Final Act

Final Act

Project: Final Act
Position: Lead Level Designer and Sound Designer
Duration: 6 Months
Engine: Unreal Engine 3

Final Act is a team based, third person, Real-Time Strategy mod for UT3. The forces of Light and the forces of Dark compete to destroy the opposite team’s Soul Well. Players can use Soul Shards to build different structures including automatic defenses, jump-pads, teleporters, traps, and repair turrets.

 

 

 

 

 

Project Highlights

As Lead Level Designer, I helped define the gameplay systems and the overall gameplay theme of the levels. In Final Act, players can build eight types of turrets, anywhere they want on the map. The players cannot directly shoot each other, but they can shoot and destroy enemy turrets. The object of the game is to destroy the other team’s soul well. To be successful on this project, we had to switch gears and rapidly prototype levels during pre-production, think about level design from a totally different angle (i.e. players cannot directly harm each other in this game,) and create design standards that took advantage of the mechanics. During development, I helped design and iterate on the game’s mechanics, helped find what was fun about our game and established design standards accordingly, organized schedules for the design team, gave personal level reviews and design feedback, held group playtests, and also created and imported all sound for the game.
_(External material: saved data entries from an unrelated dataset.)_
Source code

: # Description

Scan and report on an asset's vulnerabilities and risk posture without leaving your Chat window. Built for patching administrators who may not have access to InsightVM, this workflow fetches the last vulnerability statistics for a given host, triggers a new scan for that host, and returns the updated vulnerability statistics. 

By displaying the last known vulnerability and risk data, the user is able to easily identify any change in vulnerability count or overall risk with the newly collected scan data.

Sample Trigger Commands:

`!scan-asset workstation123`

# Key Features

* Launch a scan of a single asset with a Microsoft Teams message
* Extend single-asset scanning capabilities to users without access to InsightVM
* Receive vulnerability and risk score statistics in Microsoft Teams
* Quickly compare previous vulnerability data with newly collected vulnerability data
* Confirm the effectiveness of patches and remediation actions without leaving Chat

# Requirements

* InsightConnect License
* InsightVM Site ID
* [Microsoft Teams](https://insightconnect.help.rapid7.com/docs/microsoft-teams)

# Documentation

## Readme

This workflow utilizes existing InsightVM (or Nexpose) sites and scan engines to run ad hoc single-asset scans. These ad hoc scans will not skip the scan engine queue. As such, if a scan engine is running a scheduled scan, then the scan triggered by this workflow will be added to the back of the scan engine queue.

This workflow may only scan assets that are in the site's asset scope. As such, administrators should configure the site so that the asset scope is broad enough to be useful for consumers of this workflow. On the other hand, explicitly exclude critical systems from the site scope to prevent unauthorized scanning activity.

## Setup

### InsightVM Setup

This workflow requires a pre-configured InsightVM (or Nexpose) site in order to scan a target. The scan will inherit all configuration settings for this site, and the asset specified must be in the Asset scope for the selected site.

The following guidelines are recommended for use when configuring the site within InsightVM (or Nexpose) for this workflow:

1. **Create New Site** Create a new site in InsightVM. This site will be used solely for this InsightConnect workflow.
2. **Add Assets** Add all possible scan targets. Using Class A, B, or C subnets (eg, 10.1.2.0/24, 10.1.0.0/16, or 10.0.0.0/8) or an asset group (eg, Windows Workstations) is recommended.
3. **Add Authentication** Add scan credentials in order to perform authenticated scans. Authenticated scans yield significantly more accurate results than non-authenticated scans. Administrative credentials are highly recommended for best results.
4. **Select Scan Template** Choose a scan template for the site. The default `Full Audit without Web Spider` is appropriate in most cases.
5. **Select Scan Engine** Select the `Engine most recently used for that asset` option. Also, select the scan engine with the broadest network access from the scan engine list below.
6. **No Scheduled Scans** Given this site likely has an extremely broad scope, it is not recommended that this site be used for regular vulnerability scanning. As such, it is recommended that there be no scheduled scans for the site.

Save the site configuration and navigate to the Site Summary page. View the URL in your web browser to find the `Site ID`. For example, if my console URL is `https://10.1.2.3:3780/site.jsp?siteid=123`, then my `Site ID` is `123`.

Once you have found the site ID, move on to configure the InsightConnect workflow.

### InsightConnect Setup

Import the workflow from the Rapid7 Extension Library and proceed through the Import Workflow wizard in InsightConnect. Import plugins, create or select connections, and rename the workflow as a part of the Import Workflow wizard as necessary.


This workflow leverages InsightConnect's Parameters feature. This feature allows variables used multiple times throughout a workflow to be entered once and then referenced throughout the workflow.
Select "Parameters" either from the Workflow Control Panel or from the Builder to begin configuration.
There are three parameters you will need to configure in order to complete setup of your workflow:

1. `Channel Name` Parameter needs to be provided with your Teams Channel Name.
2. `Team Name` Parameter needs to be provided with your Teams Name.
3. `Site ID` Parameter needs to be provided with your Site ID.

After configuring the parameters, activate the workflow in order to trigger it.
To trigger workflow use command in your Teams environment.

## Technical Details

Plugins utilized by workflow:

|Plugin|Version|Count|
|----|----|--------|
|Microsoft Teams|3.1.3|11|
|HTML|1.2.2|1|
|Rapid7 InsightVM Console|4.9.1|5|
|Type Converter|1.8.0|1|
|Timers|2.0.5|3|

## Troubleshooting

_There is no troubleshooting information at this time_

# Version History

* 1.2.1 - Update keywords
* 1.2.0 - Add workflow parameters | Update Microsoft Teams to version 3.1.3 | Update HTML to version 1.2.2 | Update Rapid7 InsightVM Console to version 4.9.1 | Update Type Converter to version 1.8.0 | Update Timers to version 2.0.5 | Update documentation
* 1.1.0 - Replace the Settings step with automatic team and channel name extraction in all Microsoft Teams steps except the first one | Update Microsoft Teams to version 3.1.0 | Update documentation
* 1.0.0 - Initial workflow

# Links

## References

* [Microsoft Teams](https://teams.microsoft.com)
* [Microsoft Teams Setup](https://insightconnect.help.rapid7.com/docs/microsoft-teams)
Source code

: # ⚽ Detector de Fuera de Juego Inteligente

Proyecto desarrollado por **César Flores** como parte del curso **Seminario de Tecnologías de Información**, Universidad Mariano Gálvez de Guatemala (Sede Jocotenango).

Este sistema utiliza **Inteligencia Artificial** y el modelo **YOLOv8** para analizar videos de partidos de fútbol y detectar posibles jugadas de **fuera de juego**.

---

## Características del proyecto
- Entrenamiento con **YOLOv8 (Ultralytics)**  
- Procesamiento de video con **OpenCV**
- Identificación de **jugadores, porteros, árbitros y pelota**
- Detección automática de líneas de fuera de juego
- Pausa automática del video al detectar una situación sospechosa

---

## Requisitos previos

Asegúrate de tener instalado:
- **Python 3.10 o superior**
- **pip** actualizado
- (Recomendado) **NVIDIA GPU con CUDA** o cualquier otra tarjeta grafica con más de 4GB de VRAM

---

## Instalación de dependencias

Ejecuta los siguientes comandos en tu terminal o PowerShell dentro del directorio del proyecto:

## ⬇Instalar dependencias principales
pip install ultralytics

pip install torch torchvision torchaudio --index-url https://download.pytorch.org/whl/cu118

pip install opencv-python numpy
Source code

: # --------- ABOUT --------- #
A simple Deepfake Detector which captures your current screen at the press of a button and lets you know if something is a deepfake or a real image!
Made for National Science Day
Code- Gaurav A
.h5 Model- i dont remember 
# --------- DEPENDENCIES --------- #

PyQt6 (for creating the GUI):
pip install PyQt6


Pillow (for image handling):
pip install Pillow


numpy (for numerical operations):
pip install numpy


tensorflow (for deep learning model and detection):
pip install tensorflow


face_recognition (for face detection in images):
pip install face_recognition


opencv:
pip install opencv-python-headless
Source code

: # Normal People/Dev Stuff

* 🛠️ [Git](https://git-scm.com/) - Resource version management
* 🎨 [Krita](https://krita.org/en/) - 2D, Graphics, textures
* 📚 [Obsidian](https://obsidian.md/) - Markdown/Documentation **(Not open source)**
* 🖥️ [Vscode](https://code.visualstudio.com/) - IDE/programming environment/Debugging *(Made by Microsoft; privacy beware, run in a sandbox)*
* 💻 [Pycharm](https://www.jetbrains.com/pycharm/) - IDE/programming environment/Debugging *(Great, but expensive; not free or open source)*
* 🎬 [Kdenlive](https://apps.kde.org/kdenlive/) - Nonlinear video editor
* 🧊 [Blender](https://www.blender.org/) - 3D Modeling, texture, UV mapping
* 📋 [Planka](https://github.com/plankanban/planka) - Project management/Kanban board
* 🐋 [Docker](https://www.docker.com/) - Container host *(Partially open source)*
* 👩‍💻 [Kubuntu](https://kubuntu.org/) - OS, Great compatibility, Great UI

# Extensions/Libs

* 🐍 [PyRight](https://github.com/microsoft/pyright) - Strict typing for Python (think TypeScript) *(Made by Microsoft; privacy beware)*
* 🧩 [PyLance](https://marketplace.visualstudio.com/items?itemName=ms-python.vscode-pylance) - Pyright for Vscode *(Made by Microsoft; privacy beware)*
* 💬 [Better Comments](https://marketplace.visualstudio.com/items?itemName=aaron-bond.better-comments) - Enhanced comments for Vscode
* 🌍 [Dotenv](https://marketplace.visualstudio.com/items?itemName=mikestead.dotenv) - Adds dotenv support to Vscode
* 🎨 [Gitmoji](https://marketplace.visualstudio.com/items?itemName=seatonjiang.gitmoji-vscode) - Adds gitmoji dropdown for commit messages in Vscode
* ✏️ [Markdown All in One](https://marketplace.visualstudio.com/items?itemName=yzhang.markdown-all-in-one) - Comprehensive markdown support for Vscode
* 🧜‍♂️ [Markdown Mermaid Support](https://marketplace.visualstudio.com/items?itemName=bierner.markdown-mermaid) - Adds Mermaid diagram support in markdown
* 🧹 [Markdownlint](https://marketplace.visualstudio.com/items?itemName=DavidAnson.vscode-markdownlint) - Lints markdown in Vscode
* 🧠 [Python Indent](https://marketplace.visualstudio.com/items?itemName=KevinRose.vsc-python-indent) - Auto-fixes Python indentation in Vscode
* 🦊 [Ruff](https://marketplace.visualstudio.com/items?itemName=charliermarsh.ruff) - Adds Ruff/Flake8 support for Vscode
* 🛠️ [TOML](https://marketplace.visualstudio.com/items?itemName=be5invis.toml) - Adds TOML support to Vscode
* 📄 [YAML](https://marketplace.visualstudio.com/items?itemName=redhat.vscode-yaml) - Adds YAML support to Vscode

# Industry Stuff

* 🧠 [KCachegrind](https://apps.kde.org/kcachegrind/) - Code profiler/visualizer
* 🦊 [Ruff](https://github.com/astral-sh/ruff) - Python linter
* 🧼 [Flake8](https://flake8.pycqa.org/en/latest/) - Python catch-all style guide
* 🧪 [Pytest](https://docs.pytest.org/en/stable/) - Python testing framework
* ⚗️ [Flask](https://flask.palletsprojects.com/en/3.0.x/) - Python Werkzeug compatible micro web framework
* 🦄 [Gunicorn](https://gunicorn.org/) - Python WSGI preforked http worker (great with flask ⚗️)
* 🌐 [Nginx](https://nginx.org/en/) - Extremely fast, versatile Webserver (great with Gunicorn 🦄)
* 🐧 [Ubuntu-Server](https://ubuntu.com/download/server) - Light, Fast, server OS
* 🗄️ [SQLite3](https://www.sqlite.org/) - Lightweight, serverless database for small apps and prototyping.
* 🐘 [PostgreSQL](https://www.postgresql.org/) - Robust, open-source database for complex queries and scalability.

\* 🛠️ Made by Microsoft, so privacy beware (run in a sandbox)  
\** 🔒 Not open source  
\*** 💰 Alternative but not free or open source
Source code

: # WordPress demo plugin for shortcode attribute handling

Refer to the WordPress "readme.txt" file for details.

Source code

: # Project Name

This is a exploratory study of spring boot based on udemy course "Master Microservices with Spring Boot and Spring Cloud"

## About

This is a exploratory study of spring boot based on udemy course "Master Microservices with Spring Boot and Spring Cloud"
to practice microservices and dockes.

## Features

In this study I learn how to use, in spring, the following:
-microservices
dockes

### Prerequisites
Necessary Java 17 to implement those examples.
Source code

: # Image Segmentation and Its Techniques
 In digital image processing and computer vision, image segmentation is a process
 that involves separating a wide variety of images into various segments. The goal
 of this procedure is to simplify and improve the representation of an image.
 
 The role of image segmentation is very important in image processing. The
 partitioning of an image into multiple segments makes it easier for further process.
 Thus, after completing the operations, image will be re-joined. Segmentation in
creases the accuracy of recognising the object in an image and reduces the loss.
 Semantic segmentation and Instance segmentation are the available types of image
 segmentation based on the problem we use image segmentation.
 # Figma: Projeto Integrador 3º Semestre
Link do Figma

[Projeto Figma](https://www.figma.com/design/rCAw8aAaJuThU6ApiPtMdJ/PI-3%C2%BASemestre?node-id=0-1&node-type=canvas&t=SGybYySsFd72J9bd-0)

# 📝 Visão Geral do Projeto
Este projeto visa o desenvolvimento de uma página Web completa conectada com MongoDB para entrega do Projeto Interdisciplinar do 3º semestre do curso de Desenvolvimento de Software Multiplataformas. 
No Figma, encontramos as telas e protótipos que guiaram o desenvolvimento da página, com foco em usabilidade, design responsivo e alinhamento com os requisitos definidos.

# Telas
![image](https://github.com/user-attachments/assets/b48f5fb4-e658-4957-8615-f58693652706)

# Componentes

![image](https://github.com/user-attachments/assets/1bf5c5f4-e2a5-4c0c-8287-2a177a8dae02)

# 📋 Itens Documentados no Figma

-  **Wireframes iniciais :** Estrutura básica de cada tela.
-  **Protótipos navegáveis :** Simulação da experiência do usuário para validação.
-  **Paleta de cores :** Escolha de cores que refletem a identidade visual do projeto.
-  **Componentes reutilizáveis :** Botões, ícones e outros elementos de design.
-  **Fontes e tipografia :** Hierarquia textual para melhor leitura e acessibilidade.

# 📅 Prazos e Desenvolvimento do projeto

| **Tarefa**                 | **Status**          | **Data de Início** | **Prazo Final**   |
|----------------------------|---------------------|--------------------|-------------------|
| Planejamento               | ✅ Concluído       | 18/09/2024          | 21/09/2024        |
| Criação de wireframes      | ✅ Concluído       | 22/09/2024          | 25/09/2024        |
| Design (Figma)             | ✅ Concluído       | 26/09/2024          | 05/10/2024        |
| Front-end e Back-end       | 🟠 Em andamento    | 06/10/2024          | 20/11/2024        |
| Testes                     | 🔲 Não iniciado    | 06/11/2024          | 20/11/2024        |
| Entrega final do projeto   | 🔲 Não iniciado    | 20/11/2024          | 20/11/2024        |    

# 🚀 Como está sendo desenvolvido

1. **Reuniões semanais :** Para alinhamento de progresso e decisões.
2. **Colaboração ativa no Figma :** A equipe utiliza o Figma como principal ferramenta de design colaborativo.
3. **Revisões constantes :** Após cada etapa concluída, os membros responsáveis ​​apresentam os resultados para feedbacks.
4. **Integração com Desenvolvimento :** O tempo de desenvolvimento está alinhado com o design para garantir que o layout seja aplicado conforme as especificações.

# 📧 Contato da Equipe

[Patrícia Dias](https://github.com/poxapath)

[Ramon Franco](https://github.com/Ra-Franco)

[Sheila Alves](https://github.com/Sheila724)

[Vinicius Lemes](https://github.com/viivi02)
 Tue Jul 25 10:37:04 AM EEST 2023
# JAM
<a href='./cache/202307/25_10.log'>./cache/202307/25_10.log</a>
Credit goes to Jason Glenn and Shaun McCarty for designing and building the levels we shipped with!

Co-designed the Mechanics

During pre-production, I helped work out the game mechanics with the Lead Programmer. We brainstormed turret ideas and game win conditions and created the initial excel spreadsheets of damage, range, rate of fire, and utility usages for each turret and iterated on them with the entire team to make sure they were balanced and meaningful. With complex moment-to-moment gameplay, we decided that the win condition needed to be simple– destroy the enemy’s “Soul Well” inside their base. Over the course of the project, we kept working together to tweak the game mechanics based on the levels’ needs, and to provide updated information to the design team about mechanics changes.

Found the Fun

The design team’s first task was to identify what was fun about these mechanics we had created. We realized that building something in the game world invests the player into the gameplay space, so we made the decision early on to use discretely separated islands as the main gameplay space. This gave the players the chance to become invested in the game on a very meaningful level– players use their Soul Shards to build up defensible positions on each island and treat them as mini-bases, which encouraged them to then go on the offensive and attack enemy’s defensible positions once they were out of shards to build with. Over time, the players’ shards regenerate so once they die, they can respawn and rebuild before going out to attack again. This closed the game loop, allowed players to seamlessly transition between offense and defense, and also allowed for dedicated attackers and defenders to have fun by building turrets in currently contested hot-zones.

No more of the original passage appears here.